By: Anna Majavu
The playing field has not yet been levelled for black-owned SMMEs who export agricultural products to the European Union and the United Kingdom duty-free. South Africa has trade agreements with the EU and the UK that allow certain agricultural products to enter these countries at reduced or no duties or partially duty-free rates under preferential Tariff Rate Quotas.
Businesses that apply for one of the quotas to export agricultural and agri-processed products can only do so if they have an export permit from the government. Rapport newspaper reported on the weekend that new rules gazetted by the Department of Agriculture, Land Reform, and Rural Development would exclude white farms from exporting to EU or UK markets if they failed to meet Broad-Based Black Economic Empowerment requirements. If this were true, black-owned SMMEs would have stood a greater chance of being awarded an export permit.
But Agriculture, Land Reform, and Rural Development Minister Thoko Didiza said this week that there was nothing new about the department’s latest requirements. “There is no threshold or level that an applicant must reach to be awarded a permit. The B-BBEE status of the applicant is but one factor that must be considered in conjunction with all other factors,” she said. Didiza added that businesses with annual turnovers of less than R10 million were already “exempted microenterprises” and deemed to have level four B-BBEE status under the AgriBEE Sector Code, whether they had any black ownership or not.
Only large enterprises with an annual turnover of more than R50 million have to undergo B-BBEE verification, and this is not new. This means that white SMME farmers with a turnover of less than R10 million per year can still apply for and be granted an export permit, leaving black SMME farmers no longer advantaged.
Black SMME farmers who want to export dairy products, sugar, juices, nuts, jam, grapes, and wine are no better off than they ever were and will still have to compete with white-owned businesses to get the permits. “Unresolved land issues and access to finance are pressing problems. Until these have been adequately addressed, the possibility of SMME black farmers entering global markets will remain bleak,” trade analyst and researcher Woody Aroun told Vutivi News.
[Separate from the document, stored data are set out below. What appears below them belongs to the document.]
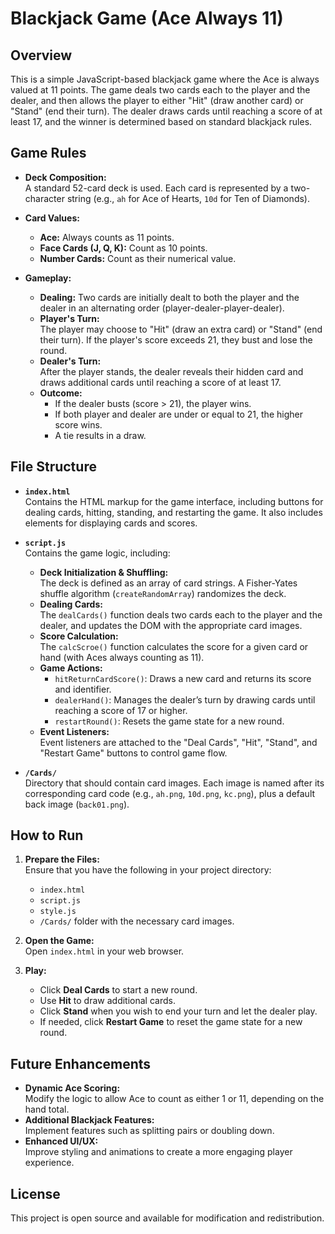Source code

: # Blackjack Game (Ace Always 11)

## Overview

This is a simple JavaScript-based blackjack game where the Ace is always valued at 11 points. The game deals two cards each to the player and the dealer, and then allows the player to either "Hit" (draw another card) or "Stand" (end their turn). The dealer draws cards until reaching a score of at least 17, and the winner is determined based on standard blackjack rules.

## Game Rules

- **Deck Composition:**  
  A standard 52-card deck is used. Each card is represented by a two-character string (e.g., `ah` for Ace of Hearts, `10d` for Ten of Diamonds).

- **Card Values:**

  - **Ace:** Always counts as 11 points.
  - **Face Cards (J, Q, K):** Count as 10 points.
  - **Number Cards:** Count as their numerical value.

- **Gameplay:**
  - **Dealing:** Two cards are initially dealt to both the player and the dealer in an alternating order (player-dealer-player-dealer).
  - **Player's Turn:**  
    The player may choose to "Hit" (draw an extra card) or "Stand" (end their turn). If the player's score exceeds 21, they bust and lose the round.
  - **Dealer's Turn:**  
    After the player stands, the dealer reveals their hidden card and draws additional cards until reaching a score of at least 17.
  - **Outcome:**
    - If the dealer busts (score > 21), the player wins.
    - If both player and dealer are under or equal to 21, the higher score wins.
    - A tie results in a draw.

## File Structure

- **`index.html`**  
  Contains the HTML markup for the game interface, including buttons for dealing cards, hitting, standing, and restarting the game. It also includes elements for displaying cards and scores.

- **`script.js`**  
  Contains the game logic, including:

  - **Deck Initialization & Shuffling:**  
    The deck is defined as an array of card strings. A Fisher-Yates shuffle algorithm (`createRandomArray`) randomizes the deck.
  - **Dealing Cards:**  
    The `dealCards()` function deals two cards each to the player and the dealer, and updates the DOM with the appropriate card images.
  - **Score Calculation:**  
    The `calcScroe()` function calculates the score for a given card or hand (with Aces always counting as 11).
  - **Game Actions:**
    - `hitReturnCardScore()`: Draws a new card and returns its score and identifier.
    - `dealerHand()`: Manages the dealer’s turn by drawing cards until reaching a score of 17 or higher.
    - `restartRound()`: Resets the game state for a new round.
  - **Event Listeners:**  
    Event listeners are attached to the "Deal Cards", "Hit", "Stand", and "Restart Game" buttons to control game flow.

- **`/Cards/`**  
  Directory that should contain card images. Each image is named after its corresponding card code (e.g., `ah.png`, `10d.png`, `kc.png`), plus a default back image (`back01.png`).

## How to Run

1. **Prepare the Files:**  
   Ensure that you have the following in your project directory:

   - `index.html`
   - `script.js`
   - `style.js`
   - `/Cards/` folder with the necessary card images.

2. **Open the Game:**  
   Open `index.html` in your web browser.

3. **Play:**
   - Click **Deal Cards** to start a new round.
   - Use **Hit** to draw additional cards.
   - Click **Stand** when you wish to end your turn and let the dealer play.
   - If needed, click **Restart Game** to reset the game state for a new round.

## Future Enhancements

- **Dynamic Ace Scoring:**  
  Modify the logic to allow Ace to count as either 1 or 11, depending on the hand total.
- **Additional Blackjack Features:**  
  Implement features such as splitting pairs or doubling down.
- **Enhanced UI/UX:**  
  Improve styling and animations to create a more engaging player experience.

## License

This project is open source and available for modification and redistribution.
South African agricultural producers exported R260 billion worth of products globally in 2022, with 24% being exported to the EU and the UK. It was added that the government could focus on ensuring that SMMEs filled the currently underutilised quotas for agricultural products. Johannesburg-based XA Global Traders listed some of those products this week as apple juice, active yeast, skimmed milk powder, natural butter, and sweetened, cooked strawberries.